Coming off brain surgery, I fulfilled my lifetime ambition by watching all five black and white seasons of andy Griffith. I wouldn't do it again, but recovering from brain surgery is the time to do it. Don Knotts really is amazing, though the rest of the show is pleasant he is the reason to watch. I think it peaked sometime in season 3 and getting through 5 was tough.

I also watched the first season of MASH recently and plan to watch more. I never really watched it before. Impressive sitcom that feels very different than anything else I've seen.

thomas tucker said...

scottmc: just rewatched Woody Allen's Play It Again Sam, which is hilarious. he breaks the 4th wall throughout.
I have always loved the Andy Griffith Show, and I don't think the characters ooze sweetness at all. they are basically nice, but not sweet. And their quirks and human flaws make for some hilarious comedy.

trail of bread said...

Friday question for you. Watching a few clips of UK Sitcom Victoria Wood's Dinner Ladies (Lunch ladies for you, I think) they said that each (of the very few) episodes was filmed twice (Friday/Saturday) in front of a live audience. This is of course expensive (VW was indulged by the BBC on the basis that she was actually brilliant), but allowed for rewriting and tweaks to get the best from the episode. I wondered if any USA sitcoms had done something similar.

JS said...

My Friday Question - I am watching the Connors - they are all just throwing out a line and right to the next person. It is all in the writing.
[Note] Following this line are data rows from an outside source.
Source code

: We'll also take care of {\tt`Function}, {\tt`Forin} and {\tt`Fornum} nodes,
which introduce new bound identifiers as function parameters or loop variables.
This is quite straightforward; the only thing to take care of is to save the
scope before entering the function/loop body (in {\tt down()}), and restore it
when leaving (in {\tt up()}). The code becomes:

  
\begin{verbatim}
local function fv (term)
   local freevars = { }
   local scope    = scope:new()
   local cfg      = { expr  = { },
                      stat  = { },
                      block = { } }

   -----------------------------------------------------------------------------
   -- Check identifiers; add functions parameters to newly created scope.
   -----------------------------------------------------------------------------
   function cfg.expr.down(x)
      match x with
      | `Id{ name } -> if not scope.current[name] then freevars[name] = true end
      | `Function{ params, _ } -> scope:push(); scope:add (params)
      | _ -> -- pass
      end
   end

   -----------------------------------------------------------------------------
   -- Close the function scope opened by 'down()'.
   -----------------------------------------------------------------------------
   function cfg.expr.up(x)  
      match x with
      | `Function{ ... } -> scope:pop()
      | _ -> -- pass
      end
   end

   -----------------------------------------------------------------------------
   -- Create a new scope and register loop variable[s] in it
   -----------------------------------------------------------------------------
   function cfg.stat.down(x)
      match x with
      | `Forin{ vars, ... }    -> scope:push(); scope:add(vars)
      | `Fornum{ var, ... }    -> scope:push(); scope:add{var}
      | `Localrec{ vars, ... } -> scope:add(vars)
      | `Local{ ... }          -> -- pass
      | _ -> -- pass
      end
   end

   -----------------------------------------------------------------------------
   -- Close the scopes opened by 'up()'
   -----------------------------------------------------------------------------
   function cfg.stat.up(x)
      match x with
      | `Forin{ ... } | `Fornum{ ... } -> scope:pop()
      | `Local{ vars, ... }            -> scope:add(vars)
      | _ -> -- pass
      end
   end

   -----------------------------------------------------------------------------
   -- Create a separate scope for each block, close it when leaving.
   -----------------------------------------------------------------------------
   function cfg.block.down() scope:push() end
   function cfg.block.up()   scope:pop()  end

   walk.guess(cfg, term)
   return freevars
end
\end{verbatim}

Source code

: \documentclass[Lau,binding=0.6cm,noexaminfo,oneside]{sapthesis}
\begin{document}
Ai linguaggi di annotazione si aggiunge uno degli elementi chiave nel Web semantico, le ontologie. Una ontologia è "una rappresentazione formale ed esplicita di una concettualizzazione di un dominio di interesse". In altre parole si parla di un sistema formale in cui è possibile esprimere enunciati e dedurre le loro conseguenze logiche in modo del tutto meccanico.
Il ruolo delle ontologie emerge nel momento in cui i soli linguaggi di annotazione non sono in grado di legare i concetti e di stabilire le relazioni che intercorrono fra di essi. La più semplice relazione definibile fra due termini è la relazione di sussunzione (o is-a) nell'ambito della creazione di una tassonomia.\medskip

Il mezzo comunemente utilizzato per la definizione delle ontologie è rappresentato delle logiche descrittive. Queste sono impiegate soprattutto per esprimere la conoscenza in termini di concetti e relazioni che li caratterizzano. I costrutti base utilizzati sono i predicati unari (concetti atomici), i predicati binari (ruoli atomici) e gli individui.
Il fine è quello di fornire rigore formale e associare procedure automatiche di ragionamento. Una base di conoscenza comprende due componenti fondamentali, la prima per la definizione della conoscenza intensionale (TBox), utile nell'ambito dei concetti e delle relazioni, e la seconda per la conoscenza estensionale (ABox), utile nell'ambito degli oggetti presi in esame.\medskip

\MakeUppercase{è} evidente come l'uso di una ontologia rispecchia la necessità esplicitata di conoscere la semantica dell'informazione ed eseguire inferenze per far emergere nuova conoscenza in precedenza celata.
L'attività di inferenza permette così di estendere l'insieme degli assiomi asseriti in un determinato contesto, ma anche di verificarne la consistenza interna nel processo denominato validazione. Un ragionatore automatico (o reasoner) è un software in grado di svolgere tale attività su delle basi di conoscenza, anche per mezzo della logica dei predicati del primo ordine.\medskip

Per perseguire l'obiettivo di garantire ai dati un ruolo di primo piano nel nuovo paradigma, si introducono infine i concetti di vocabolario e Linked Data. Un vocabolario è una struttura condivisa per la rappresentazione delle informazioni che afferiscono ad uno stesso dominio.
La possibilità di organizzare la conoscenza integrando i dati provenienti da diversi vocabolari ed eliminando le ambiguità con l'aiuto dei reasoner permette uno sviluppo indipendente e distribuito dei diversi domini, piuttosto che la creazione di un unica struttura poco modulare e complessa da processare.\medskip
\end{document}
Certain actors/actresses can add something to a line - Nathan Fillion comes to mind, but so many, they just throw out a line - here or there and that's their day. When you audition, what do you look for? Someone who can just recite a line or someone who has charisma and bring it? Just curious, because everyone on the Connors seems like they are just reciting lines - even Goodman.